Effect of long-term bisphosphonate treatment on morbidity due to bone metastases in breast cancer patients
Cleton, F.J.; van Holten-Verzantvoort, A.T.; Bijvoet, O.L.
Recent Results in Cancer Research. Fortschritte der Krebsforschung. Progres Dans les Recherches sur le Cancer 116: 73-78
The effect of long-term bisphosphonate (APD) treatment on the morbidity from bone metastases in breast cancer patients was studied in a controlled clinical trial. 131 patients were randomized between treatment with APD (300 mg/day orally) or control. Systemic treatment for breast cancer was left to the discretion of the physician. The distribution of cases according to age, receptor status and previous treatment was similar in both groups.
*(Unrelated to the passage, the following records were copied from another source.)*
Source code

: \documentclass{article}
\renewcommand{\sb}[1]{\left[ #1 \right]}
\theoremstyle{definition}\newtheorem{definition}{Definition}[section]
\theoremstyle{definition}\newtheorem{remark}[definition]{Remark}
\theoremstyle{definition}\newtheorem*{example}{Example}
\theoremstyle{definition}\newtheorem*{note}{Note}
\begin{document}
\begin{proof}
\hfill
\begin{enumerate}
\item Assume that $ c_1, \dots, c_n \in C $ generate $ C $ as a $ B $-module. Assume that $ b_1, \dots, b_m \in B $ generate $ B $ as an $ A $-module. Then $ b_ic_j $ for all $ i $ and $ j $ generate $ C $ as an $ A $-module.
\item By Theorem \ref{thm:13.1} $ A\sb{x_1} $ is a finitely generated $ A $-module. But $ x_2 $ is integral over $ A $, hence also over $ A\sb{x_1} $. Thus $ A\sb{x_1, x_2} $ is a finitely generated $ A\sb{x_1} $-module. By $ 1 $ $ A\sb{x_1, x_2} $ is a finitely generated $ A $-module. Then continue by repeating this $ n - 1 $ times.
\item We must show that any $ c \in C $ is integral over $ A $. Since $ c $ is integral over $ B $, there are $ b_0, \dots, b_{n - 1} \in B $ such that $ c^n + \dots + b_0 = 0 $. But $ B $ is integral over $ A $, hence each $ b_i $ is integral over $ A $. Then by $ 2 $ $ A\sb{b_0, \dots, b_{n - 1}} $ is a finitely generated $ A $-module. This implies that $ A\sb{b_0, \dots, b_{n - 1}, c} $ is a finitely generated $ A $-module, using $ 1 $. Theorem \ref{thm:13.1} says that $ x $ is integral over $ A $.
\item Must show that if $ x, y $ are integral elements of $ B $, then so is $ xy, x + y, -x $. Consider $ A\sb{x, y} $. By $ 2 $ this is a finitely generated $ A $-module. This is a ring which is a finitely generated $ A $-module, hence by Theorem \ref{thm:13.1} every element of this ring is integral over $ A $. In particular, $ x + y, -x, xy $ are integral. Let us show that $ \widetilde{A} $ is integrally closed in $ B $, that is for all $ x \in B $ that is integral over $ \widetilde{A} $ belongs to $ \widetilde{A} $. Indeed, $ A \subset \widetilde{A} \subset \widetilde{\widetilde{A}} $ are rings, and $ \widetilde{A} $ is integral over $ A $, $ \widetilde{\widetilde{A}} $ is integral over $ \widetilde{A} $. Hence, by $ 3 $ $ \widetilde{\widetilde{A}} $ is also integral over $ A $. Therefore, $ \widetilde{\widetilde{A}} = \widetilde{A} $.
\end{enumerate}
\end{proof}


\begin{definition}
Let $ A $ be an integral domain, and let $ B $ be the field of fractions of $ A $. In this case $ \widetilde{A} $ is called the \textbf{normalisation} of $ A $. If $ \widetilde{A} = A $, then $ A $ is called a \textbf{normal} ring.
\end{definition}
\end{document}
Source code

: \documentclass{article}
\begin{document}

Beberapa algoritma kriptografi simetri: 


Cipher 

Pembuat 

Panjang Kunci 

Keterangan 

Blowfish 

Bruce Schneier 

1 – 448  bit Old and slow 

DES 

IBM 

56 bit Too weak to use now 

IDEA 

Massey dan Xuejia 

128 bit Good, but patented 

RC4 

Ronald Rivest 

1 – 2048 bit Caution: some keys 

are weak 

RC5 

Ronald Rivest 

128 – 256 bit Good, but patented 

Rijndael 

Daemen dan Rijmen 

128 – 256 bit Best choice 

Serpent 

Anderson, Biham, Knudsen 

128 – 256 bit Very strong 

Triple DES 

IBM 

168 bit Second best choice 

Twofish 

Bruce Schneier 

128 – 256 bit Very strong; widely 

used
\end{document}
Patients were examined at 3-month intervals, while bone scans and radiography of relevant lesions in the skeleton were performed every 6 months. After a median follow-up of 13 months, the morbidity in the treated group was significantly less than in the controls. This concerned the occurrence of hypercalcemia, bone pain and fractures, and the need for radiotherapy of osteolytic lesions. In this interim analysis, APD treatment more than halved the requirement for specific treatment of bone lesions. The treatment is simple and well tolerated at a relatively low dosage. A higher oral dose was precluded due to gastrointestinal toxicity. Because the effect of APD on skeletal morbidity was not complete, efforts should be made to develop more effective and less toxic bisphosphonates.